Problem details: Your response should contain every line from the data below that holds the string "treated".

Plain-text document sources

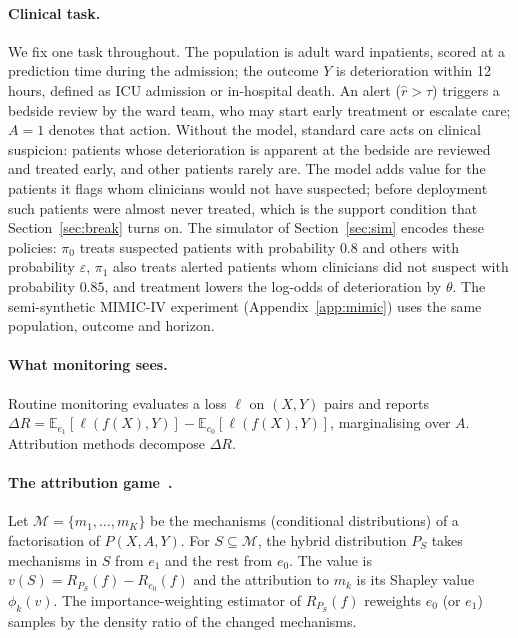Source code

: \documentclass[letterpaper]{article} %
\newcommand{\E}{\mathbb{E}}
\newcommand{\rhat}{\hat r}
\begin{document}
\paragraph{Clinical task.} We fix one task throughout. The population is adult
ward inpatients, scored at a prediction time during the admission; the outcome
$Y$ is deterioration within 12 hours, defined as ICU admission or in-hospital
death. An alert ($\rhat > \tau$) triggers a bedside review by the ward team, who
may start early treatment or escalate care; $A = 1$ denotes that action.
Without the model, standard care acts on clinical suspicion: patients whose
deterioration is apparent at the bedside are reviewed and treated early, and
other patients rarely are. The model adds value for the patients it flags whom
clinicians would not have suspected; before deployment such patients were
almost never treated, which is the support condition that
Section~\ref{sec:break} turns on. The simulator of Section~\ref{sec:sim} encodes
these policies: $\pi_0$ treats suspected patients with probability $0.8$ and
others with probability $\varepsilon$, $\pi_1$ also treats alerted patients whom
clinicians did not suspect with probability $0.85$, and treatment lowers the
log-odds of deterioration by $\theta$. The semi-synthetic MIMIC-IV experiment
(Appendix~\ref{app:mimic}) uses the same population, outcome and horizon.

\paragraph{What monitoring sees.} Routine monitoring evaluates a loss $\ell$ on
$(X, Y)$ pairs and reports
$\Delta R = \E_{e_1}[\ell(f(X), Y)] - \E_{e_0}[\ell(f(X), Y)]$,
marginalising over $A$. Attribution methods decompose $\Delta R$.

\paragraph{The attribution game~\citep{zhang2023attributing}.} Let
$\mathcal{M} = \{m_1, \ldots, m_K\}$ be the mechanisms (conditional
distributions) of a factorisation of $P(X, A, Y)$. For $S \subseteq
\mathcal{M}$, the hybrid distribution $P_S$ takes mechanisms in $S$ from $e_1$
and the rest from $e_0$. The value is $v(S) = R_{P_S}(f) - R_{e_0}(f)$ and the
attribution to $m_k$ is its Shapley value $\phi_k(v)$. The importance-weighting
estimator of $R_{P_S}(f)$ reweights $e_0$ (or $e_1$) samples by the density
ratio of the changed mechanisms.
\end{document}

Task answer:
deterioration is apparent at the bedside are reviewed and treated early, and
almost never treated, which is the support condition that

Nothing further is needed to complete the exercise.